■ **ASSIGNMENT**:
Starting with the line below that holds "원소들을 저장하는 자료구조" and stopping after the line that holds "## HTTP Server using hduplooy/groet", transcribe the lines exactly, leaving out all pictures.

==== AVAILABLE DATA ====

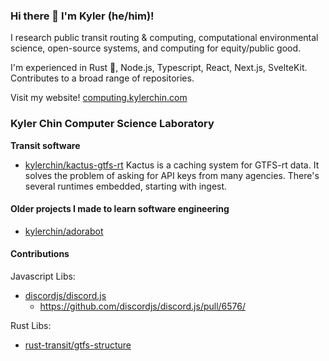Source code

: ### Hi there 👋 I'm Kyler (he/him)!
I research public transit routing & computing, computational environmental science, open-source systems, and computing for equity/public good.

I'm experienced in Rust 🦀, Node.js, Typescript, React, Next.js, SvelteKit. Contributes to a broad range of repositories.

Visit my website! [computing.kylerchin.com](https://computing.kylerchin.com)

### Kyler Chin Computer Science Laboratory
**Transit software**

 - [kylerchin/kactus-gtfs-rt](https://github.com/kylerchin/kactus-gtfs-rt)
Kactus is a caching system for GTFS-rt data. It solves the problem of asking for API keys from many agencies. There's several runtimes embedded, starting with ingest.

#### Older projects I made to learn software engineering

- [kylerchin/adorabot](https://github.com/kylerchin/adorabot)

#### Contributions

Javascript Libs:

- [discordjs/discord.js](https://github.com/discordjs/discord.js)
  - https://github.com/discordjs/discord.js/pull/6576/

Rust Libs:

- [rust-transit/gtfs-structure](https://github.com/rust-transit/gtfs-structure)

<!--
**kylerchin/kylerchin** is a ✨ _special_ ✨ repository because its `README.md` (this file) appears on your GitHub profile.

Here are some ideas to get you started:

- 🔭 I’m currently working on ...
- 🌱 I’m currently learning ...
- 👯 I’m looking to collaborate on ...
- 🤔 I’m looking for help with ...
- 💬 Ask me about ...
- 📫 How to reach me: ...
- 😄 Pronouns: ...
- ⚡ Fun fact: ...
-->
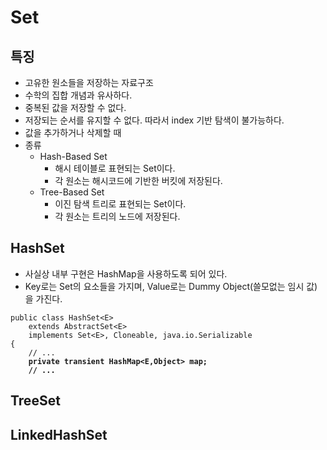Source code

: # Set

## 특징

* 고유한 원소들을 저장하는 자료구조
* 수학의 집합 개념과 유사하다.
* 중복된 값을 저장할 수 없다.
* 저장되는 순서를 유지할 수 없다. 따라서 index 기반 탐색이 불가능하다.
* 값을 추가하거나 삭제할 때&#x20;
* 종류
  * Hash-Based Set
    * 해시 테이블로 표현되는 Set이다.
    * 각 원소는 해시코드에 기반한 버킷에 저장된다.
  * Tree-Based Set
    * 이진 탐색 트리로 표현되는 Set이다.
    * 각 원소는 트리의 노드에 저장된다.

## HashSet

* 사실상 내부 구현은 HashMap을 사용하도록 되어 있다.
* Key로는 Set의 요소들을 가지며, Value로는 Dummy Object(쓸모없는 임시 값)을 가진다.

<pre class="language-java"><code class="lang-java">public class HashSet&#x3C;E>
    extends AbstractSet&#x3C;E>
    implements Set&#x3C;E>, Cloneable, java.io.Serializable
{
    // ...
<strong>    private transient HashMap&#x3C;E,Object> map;
</strong><strong>    // ...
</strong></code></pre>





## TreeSet







## LinkedHashSet

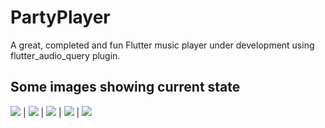 # PartyPlayer

A great, completed and fun Flutter music player under development using flutter_audio_query plugin.

## Some images showing current state

![](https://i.ibb.co/5ntqkrY/home-Artist.gif) |
![](https://i.ibb.co/VM49jcm/playing-Now.gif) | 
![](https://i.ibb.co/dWSRMjZ/pt1.gif) |
![](https://i.ibb.co/Trp3Vb6/pt2.gif) |
![](![](https://i.ibb.co/BwczKzF/homeAll.gif))

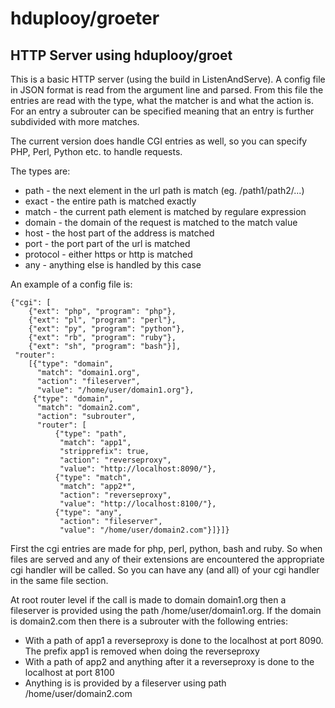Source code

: # hduplooy/groeter
## HTTP Server using hduplooy/groet

This is a basic HTTP server (using the build in ListenAndServe). A config file in JSON format is read from the argument line and parsed. From this file the entries are read with the type, what the matcher is and what the action is. For an entry a subrouter can be specified meaning that an entry is further subdivided with more matches.

The current version does handle CGI entries as well, so you can specify PHP, Perl, Python etc. to handle requests.

The types are:
* path - the next element in the url path is match (eg. /path1/path2/...)
* exact - the entire path is matched exactly
* match - the current path element is matched by regulare expression
* domain - the domain of the request is matched to the match value
* host - the host part of the address is matched
* port - the port part of the url is matched
* protocol - either https or http is matched
* any - anything else is handled by this case

An example of a config file is:

	{"cgi": [
 		{"ext": "php", "program": "php"},
 		{"ext": "pl", "program": "perl"},
 		{"ext": "py", "program": "python"},
 		{"ext": "rb", "program": "ruby"},
 		{"ext": "sh", "program": "bash"}],
	 "router":
		[{"type": "domain",
		  "match": "domain1.org",
		  "action": "fileserver",
		  "value": "/home/user/domain1.org"},
		 {"type": "domain",
		  "match": "domain2.com",
		  "action": "subrouter",
		  "router": [
			  {"type": "path",
			   "match": "app1",
			   "stripprefix": true,
			   "action": "reverseproxy",
			   "value": "http://localhost:8090/"},
			  {"type": "match",
			   "match": "app2*",
			   "action": "reverseproxy",
			   "value": "http://localhost:8100/"},
			  {"type": "any",
			   "action": "fileserver",
			   "value": "/home/user/domain2.com"}]}]}

First the cgi entries are made for php, perl, python, bash and ruby. So when files are served and any of their extensions are encountered the appropriate cgi handler will be called. So you can have any (and all) of your cgi handler in the same file section.

At root router level if the call is made to domain domain1.org then a fileserver is provided using the path /home/user/domain1.org. If the domain is domain2.com then there is a subrouter with the following entries:
* With a path of app1 a reverseproxy is done to the localhost at port 8090. The prefix app1 is removed when doing the reverseproxy
* With a path of app2 and anything after it a reverseproxy is done to the localhost at port 8100
* Anything is is provided by a fileserver using path /home/user/domain2.com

====

■ **WRITTEN REPLY**:
* 고유한 원소들을 저장하는 자료구조
* 수학의 집합 개념과 유사하다.
* 중복된 값을 저장할 수 없다.
* 저장되는 순서를 유지할 수 없다. 따라서 index 기반 탐색이 불가능하다.
* 값을 추가하거나 삭제할 때&#x20;
* 종류
  * Hash-Based Set
    * 해시 테이블로 표현되는 Set이다.
    * 각 원소는 해시코드에 기반한 버킷에 저장된다.
  * Tree-Based Set
    * 이진 탐색 트리로 표현되는 Set이다.
    * 각 원소는 트리의 노드에 저장된다.

## HashSet

* 사실상 내부 구현은 HashMap을 사용하도록 되어 있다.
* Key로는 Set의 요소들을 가지며, Value로는 Dummy Object(쓸모없는 임시 값)을 가진다.

<pre class="language-java"><code class="lang-java">public class HashSet&#x3C;E>
    extends AbstractSet&#x3C;E>
    implements Set&#x3C;E>, Cloneable, java.io.Serializable
{
    // ...
<strong>    private transient HashMap&#x3C;E,Object> map;
</strong><strong>    // ...
</strong></code></pre>





## TreeSet







## LinkedHashSet

 # PartyPlayer

A great, completed and fun Flutter music player under development using flutter_audio_query plugin.

## Some images showing current state

![](https://i.ibb.co/5ntqkrY/home-Artist.gif) |
![](https://i.ibb.co/VM49jcm/playing-Now.gif) | 
![](https://i.ibb.co/dWSRMjZ/pt1.gif) |
![](https://i.ibb.co/Trp3Vb6/pt2.gif) |
![](![](https://i.ibb.co/BwczKzF/homeAll.gif))

Source code

: # hduplooy/groeter
## HTTP Server using hduplooy/groet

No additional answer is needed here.